Where you run into real problems is when you build a portfolio out of sync with your values. What happens is that you start doing stupid things as you attempt to “tweak” things to your liking. If you are an advisor and you have a client in the wrong portfolio, the client will eventually fire you. The CFA Level III Curriculum actually teaches a couple of mental models for dealing with this issue.

The first model involves classifying investors into Behavioral Investor Types. There are four main types. Obviously most people share some characteristics of different types but I bet if you are honest with yourself you can sort yourself into one of the four:

Passive Preservers: These are individuals who accumulated wealth primarily through diligent saving, and not through risk taking. A significant portion of their overall net worth may be in the form of defined benefit pensions or social security. Passive Preservers are characterized by risk aversion and low levels of investing knowledge. My mom is a textbook Passive Preserver. The biggest risk for a Passive Preserver like my mom is that she will not take enough risk in her portfolio, and that inflation will erode her wealth in real terms over time.

Friendly Followers: Friendly Followers chase fads (and thus performance). They tend to buy high and sell low, and rationalize those decisions in hindsight. The main risk to a Friendly Follower is that he whipsaws his net worth into oblivion over time by constantly buying high and selling low. Friendly Followers often display acute Fear of Missing Out (FOMO).
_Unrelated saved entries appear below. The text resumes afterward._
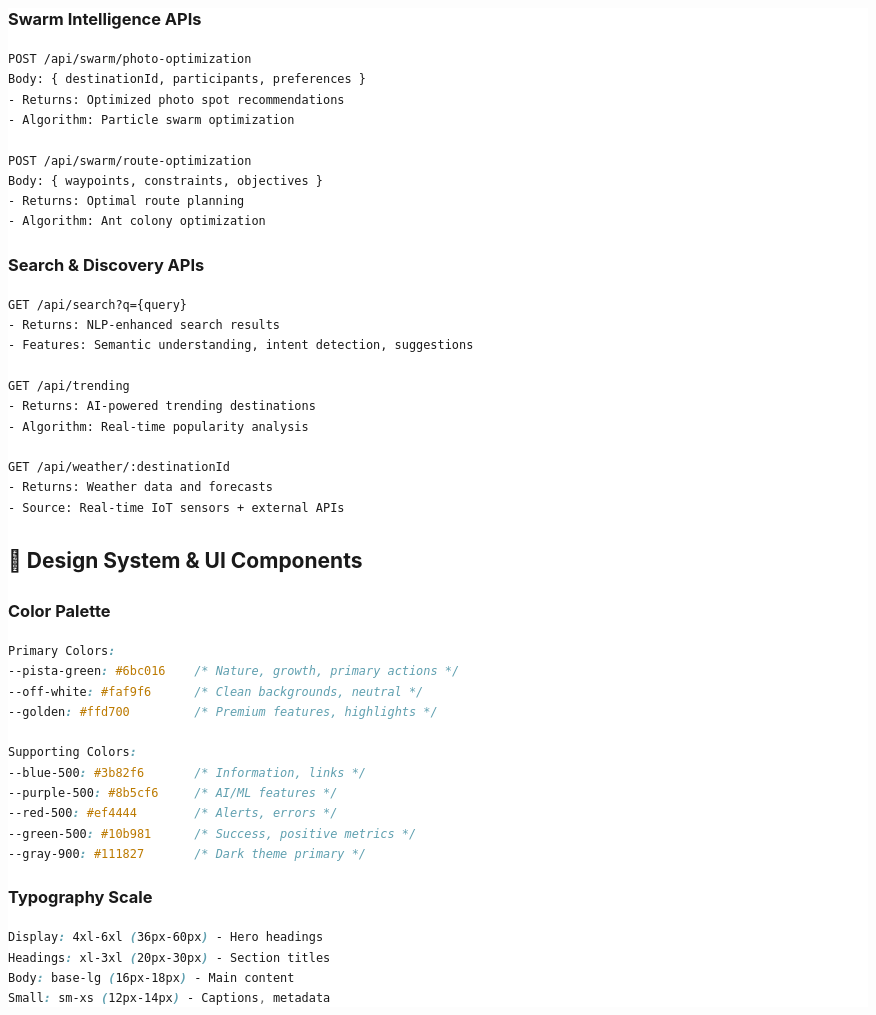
 ```
```

### Swarm Intelligence APIs
```
POST /api/swarm/photo-optimization
Body: { destinationId, participants, preferences }
- Returns: Optimized photo spot recommendations
- Algorithm: Particle swarm optimization

POST /api/swarm/route-optimization
Body: { waypoints, constraints, objectives }
- Returns: Optimal route planning
- Algorithm: Ant colony optimization
```

### Search & Discovery APIs
```
GET /api/search?q={query}
- Returns: NLP-enhanced search results
- Features: Semantic understanding, intent detection, suggestions

GET /api/trending
- Returns: AI-powered trending destinations
- Algorithm: Real-time popularity analysis

GET /api/weather/:destinationId
- Returns: Weather data and forecasts
- Source: Real-time IoT sensors + external APIs
```

## 🎨 Design System & UI Components

### Color Palette
```css
Primary Colors:
--pista-green: #6bc016    /* Nature, growth, primary actions */
--off-white: #faf9f6      /* Clean backgrounds, neutral */
--golden: #ffd700         /* Premium features, highlights */

Supporting Colors:
--blue-500: #3b82f6       /* Information, links */
--purple-500: #8b5cf6     /* AI/ML features */
--red-500: #ef4444        /* Alerts, errors */
--green-500: #10b981      /* Success, positive metrics */
--gray-900: #111827       /* Dark theme primary */
```

### Typography Scale
```css
Display: 4xl-6xl (36px-60px) - Hero headings
Headings: xl-3xl (20px-30px) - Section titles
Body: base-lg (16px-18px) - Main content
Small: sm-xs (12px-14px) - Captions, metadata
```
Independent Individualists: If you are reading this blog, I suspect you are an independent individualist (or at least have that streak running through you). Great! We share the same behavioral investor type. I hardly need to tell you that for us, making up our own minds is paramount. If someone tries to force feed us instructions, we will push back. Our greatest asset as investors is our predisposition toward contrarian thinking. However, as a fellow Independent Individualist I will tell you our greatest weakness is confirmation bias. Once we make up our minds, we tend to seek out information confirming our views and spend less time and energy considering evidence that may contradict them. This can lead us to overlook or downplay certain risks.
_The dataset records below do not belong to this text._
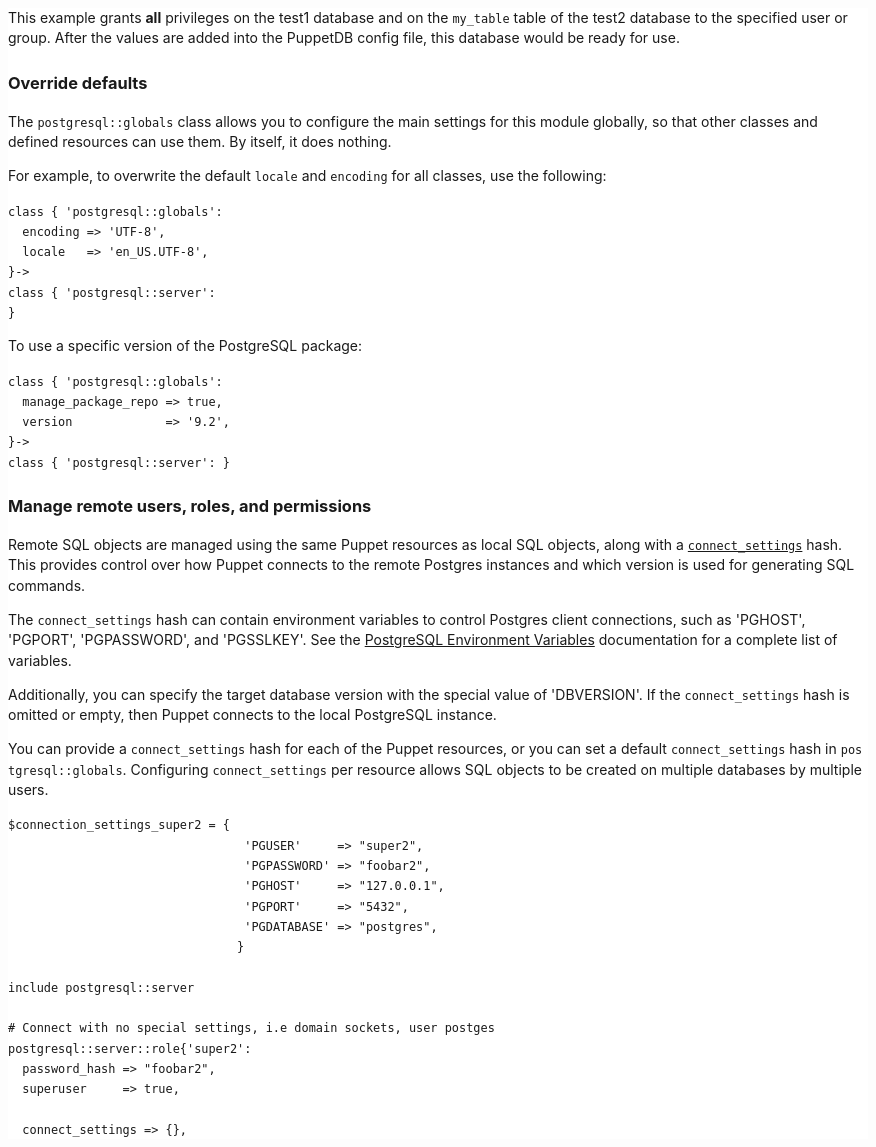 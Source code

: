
 ```puppet
```

This example grants **all** privileges on the test1 database and on the `my_table` table of the test2 database to the specified user or group. After the values are added into the PuppetDB config file, this database would be ready for use.

### Override defaults

The `postgresql::globals` class allows you to configure the main settings for this module globally, so that other classes and defined resources can use them. By itself, it does nothing.

For example, to overwrite the default `locale` and `encoding` for all classes, use the following:

```puppet
class { 'postgresql::globals':
  encoding => 'UTF-8',
  locale   => 'en_US.UTF-8',
}->
class { 'postgresql::server':
}
```

To use a specific version of the PostgreSQL package:

```puppet
class { 'postgresql::globals':
  manage_package_repo => true,
  version             => '9.2',
}->
class { 'postgresql::server': }
```

### Manage remote users, roles, and permissions

Remote SQL objects are managed using the same Puppet resources as local SQL objects, along with a [`connect_settings`](#connect_settings) hash. This provides control over how Puppet connects to the remote Postgres instances and which version is used for generating SQL commands.

The `connect_settings` hash can contain environment variables to control Postgres client connections, such as 'PGHOST', 'PGPORT', 'PGPASSWORD', and 'PGSSLKEY'. See the [PostgreSQL Environment Variables](http://www.postgresql.org/docs/9.4/static/libpq-envars.html)  documentation for a complete list of variables.

Additionally, you can specify the target database version with the special value of 'DBVERSION'. If the `connect_settings` hash is omitted or empty, then Puppet connects to the local PostgreSQL instance.

You can provide a `connect_settings` hash for each of the Puppet resources, or you can set a default `connect_settings` hash in `postgresql::globals`. Configuring `connect_settings` per resource allows SQL objects to be created on multiple databases by multiple users.

```puppet
$connection_settings_super2 = {
                                 'PGUSER'     => "super2",
                                 'PGPASSWORD' => "foobar2",
                                 'PGHOST'     => "127.0.0.1",
                                 'PGPORT'     => "5432",
                                 'PGDATABASE' => "postgres",
                                }

include postgresql::server

# Connect with no special settings, i.e domain sockets, user postges
postgresql::server::role{'super2':
  password_hash => "foobar2",
  superuser     => true,

  connect_settings => {},
```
Active Accumulators: Active Accumulators have generated significant wealth via risk taking. These individuals tend to be entrepreneurs, business owners and senior executives. They are extremely aggressive and confident investors (their confidence is rooted in their past business successes). Active Accumulators tend to take too much risk, in too concentrated fashion. They also tend to discount the impact of randomness on investment outcomes. The biggest risk for an Active Accumulator is that he (yes, they tend to be men) blows up his portfolio with a concentrated bet. On the flipside, their risk tolerance can also allow them to win big when they are right.

Now when you think about these types, you can probably get an idea of who is more suited to passive investing versus active. The CFA Institute material has a nice diagram that ties it all together:

CFA_Behavioral_Types
Source: CFA Institute

The trick is to tailor your investment program to your behavioral type. Now, on occasion you will have a situation where someone’s biased preferences cause him to do things that put his standard of living at significant risk. In that situation you have to evaluate the level of risk to decide whether to attempt to moderate the behavioral bias or simply adapt the portfolio to the bias. Which leads to the second model:

CFA_Modify_vs_Adapt
Source: CFA Institute; SLR stands for Standard of Living Risk

The more emotionally driven your behavior, and the lower your standard of living risk, the more flexibility you have to adapt the investment strategy to your behavioral type.

Of course, understanding your values and behavioral type also helps in the selection of a financial advisor if you go that route. Different behavioral types need different things out of an advisor:

Passive Preservers need a counselor.

Friendly Followers need a teacher.

Independent Individualists need a sounding board and/or devil’s advocate.

Active Accumulators need a sparring partner and/or punching bag.